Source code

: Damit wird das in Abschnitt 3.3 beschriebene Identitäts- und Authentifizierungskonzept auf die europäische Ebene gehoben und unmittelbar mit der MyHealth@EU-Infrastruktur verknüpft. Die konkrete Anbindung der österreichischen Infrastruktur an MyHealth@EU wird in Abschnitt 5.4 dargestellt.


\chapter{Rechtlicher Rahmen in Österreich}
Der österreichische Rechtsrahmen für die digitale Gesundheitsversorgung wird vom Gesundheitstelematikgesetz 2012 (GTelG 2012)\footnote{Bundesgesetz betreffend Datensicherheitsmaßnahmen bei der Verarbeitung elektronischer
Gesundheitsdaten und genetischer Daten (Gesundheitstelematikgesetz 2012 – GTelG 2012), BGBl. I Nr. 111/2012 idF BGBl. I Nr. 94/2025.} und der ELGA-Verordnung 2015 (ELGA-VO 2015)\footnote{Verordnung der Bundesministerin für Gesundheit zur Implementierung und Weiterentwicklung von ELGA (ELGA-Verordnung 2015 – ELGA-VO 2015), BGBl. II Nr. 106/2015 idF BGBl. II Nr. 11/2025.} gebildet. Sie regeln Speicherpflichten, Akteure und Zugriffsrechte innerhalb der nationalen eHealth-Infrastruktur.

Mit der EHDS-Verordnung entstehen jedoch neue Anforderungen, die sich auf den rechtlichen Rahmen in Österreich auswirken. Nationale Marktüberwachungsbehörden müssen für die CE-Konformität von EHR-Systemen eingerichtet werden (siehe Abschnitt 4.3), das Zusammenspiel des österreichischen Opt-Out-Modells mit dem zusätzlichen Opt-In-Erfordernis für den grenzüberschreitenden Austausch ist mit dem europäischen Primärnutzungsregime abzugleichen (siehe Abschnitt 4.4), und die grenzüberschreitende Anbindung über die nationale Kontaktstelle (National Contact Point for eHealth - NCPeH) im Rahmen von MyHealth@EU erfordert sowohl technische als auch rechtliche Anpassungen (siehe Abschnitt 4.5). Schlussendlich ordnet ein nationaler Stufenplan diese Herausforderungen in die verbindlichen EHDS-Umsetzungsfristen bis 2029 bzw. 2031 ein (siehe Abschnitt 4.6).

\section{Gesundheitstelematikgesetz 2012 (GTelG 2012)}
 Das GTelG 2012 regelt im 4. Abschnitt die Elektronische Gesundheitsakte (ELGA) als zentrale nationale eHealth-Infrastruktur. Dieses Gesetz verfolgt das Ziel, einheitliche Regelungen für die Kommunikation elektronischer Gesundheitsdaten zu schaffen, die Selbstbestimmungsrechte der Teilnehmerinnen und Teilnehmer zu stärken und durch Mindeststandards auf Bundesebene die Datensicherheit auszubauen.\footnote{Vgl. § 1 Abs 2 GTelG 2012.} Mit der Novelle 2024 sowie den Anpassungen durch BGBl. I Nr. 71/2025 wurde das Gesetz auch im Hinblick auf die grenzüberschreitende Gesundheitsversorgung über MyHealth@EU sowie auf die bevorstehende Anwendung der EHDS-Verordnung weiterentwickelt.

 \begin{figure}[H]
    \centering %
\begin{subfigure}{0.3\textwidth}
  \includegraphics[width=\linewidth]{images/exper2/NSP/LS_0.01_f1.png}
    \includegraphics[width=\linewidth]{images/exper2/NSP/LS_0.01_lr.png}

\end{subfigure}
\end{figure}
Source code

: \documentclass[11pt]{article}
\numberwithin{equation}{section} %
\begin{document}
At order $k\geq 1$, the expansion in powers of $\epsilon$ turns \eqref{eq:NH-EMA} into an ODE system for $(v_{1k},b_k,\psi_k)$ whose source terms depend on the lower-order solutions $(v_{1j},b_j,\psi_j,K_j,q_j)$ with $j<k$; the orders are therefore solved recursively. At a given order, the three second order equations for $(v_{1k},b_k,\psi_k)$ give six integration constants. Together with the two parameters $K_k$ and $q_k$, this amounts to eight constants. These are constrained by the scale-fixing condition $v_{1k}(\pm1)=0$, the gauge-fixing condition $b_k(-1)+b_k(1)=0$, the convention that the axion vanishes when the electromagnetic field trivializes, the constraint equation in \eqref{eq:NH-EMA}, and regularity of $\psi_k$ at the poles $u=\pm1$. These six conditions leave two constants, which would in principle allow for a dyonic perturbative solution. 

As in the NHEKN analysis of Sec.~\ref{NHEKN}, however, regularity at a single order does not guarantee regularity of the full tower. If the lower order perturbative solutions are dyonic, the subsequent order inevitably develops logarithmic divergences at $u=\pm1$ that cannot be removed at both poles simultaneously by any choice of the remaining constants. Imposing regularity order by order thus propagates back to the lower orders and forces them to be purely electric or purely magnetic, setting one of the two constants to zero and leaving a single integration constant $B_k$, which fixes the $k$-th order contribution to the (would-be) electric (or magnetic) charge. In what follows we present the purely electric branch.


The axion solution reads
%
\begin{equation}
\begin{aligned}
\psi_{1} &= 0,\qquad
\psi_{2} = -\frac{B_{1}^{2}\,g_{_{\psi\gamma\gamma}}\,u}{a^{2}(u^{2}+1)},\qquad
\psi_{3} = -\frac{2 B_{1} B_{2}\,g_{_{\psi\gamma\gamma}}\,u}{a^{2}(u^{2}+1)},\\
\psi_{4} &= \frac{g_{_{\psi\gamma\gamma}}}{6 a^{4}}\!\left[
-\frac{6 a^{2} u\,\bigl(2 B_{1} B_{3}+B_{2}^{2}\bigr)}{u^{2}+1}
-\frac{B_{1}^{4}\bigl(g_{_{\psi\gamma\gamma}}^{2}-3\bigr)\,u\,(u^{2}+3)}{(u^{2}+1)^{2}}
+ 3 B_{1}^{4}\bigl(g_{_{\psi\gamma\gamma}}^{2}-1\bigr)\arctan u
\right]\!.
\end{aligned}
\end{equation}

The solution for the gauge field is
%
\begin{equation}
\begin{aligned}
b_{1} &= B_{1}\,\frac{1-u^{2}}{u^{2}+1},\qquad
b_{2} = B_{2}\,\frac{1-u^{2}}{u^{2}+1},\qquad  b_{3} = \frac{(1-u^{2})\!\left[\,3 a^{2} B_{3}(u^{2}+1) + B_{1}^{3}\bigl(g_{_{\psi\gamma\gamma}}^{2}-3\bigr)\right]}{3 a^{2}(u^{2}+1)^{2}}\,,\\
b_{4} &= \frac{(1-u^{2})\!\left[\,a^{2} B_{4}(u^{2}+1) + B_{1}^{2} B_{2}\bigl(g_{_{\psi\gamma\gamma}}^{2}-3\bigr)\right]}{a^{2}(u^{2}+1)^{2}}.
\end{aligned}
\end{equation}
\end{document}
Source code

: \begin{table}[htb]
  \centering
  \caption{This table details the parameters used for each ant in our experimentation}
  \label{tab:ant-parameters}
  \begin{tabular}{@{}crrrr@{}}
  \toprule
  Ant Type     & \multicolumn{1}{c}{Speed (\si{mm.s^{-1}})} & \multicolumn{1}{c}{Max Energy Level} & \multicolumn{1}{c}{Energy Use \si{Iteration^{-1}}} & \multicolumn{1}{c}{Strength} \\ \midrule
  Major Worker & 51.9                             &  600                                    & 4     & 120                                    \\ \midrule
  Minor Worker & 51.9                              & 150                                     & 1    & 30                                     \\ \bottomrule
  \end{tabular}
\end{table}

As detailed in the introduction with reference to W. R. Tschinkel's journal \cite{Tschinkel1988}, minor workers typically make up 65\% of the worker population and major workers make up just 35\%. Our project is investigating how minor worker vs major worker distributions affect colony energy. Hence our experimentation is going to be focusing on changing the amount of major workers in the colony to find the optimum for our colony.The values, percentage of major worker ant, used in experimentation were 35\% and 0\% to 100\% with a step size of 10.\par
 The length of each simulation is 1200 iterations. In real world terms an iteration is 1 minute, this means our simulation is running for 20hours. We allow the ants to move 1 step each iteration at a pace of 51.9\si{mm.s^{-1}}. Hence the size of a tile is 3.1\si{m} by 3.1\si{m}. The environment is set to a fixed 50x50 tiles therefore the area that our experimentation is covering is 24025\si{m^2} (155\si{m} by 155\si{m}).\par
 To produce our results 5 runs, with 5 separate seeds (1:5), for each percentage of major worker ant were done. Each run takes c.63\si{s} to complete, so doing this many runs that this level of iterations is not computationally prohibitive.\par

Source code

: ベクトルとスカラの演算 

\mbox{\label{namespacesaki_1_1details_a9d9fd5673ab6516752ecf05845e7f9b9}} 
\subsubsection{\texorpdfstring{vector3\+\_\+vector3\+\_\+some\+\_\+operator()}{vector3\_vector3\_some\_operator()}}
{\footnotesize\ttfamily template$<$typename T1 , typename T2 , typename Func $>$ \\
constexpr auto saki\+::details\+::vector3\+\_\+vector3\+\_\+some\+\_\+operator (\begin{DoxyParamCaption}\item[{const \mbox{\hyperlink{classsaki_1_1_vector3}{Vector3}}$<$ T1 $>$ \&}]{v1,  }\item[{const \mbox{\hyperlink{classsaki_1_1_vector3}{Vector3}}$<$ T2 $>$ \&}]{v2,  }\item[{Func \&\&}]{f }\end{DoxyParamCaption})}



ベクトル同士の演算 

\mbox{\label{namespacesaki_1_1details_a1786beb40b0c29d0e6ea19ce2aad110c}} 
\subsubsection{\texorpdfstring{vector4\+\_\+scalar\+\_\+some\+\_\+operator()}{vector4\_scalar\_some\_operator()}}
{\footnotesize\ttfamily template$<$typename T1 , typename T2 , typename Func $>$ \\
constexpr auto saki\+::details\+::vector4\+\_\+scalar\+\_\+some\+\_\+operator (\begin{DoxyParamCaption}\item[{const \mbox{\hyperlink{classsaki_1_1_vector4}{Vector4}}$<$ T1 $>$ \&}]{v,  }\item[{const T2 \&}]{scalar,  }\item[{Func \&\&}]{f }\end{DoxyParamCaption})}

· · ·

Exercise brief:
Every line from the first through the one containing "Der österreichische Rechtsrahmen" in the listing above must be given again exactly, with nothing else alongside.

The answer:
Source code

: Damit wird das in Abschnitt 3.3 beschriebene Identitäts- und Authentifizierungskonzept auf die europäische Ebene gehoben und unmittelbar mit der MyHealth@EU-Infrastruktur verknüpft. Die konkrete Anbindung der österreichischen Infrastruktur an MyHealth@EU wird in Abschnitt 5.4 dargestellt.


\chapter{Rechtlicher Rahmen in Österreich}
Der österreichische Rechtsrahmen für die digitale Gesundheitsversorgung wird vom Gesundheitstelematikgesetz 2012 (GTelG 2012)\footnote{Bundesgesetz betreffend Datensicherheitsmaßnahmen bei der Verarbeitung elektronischer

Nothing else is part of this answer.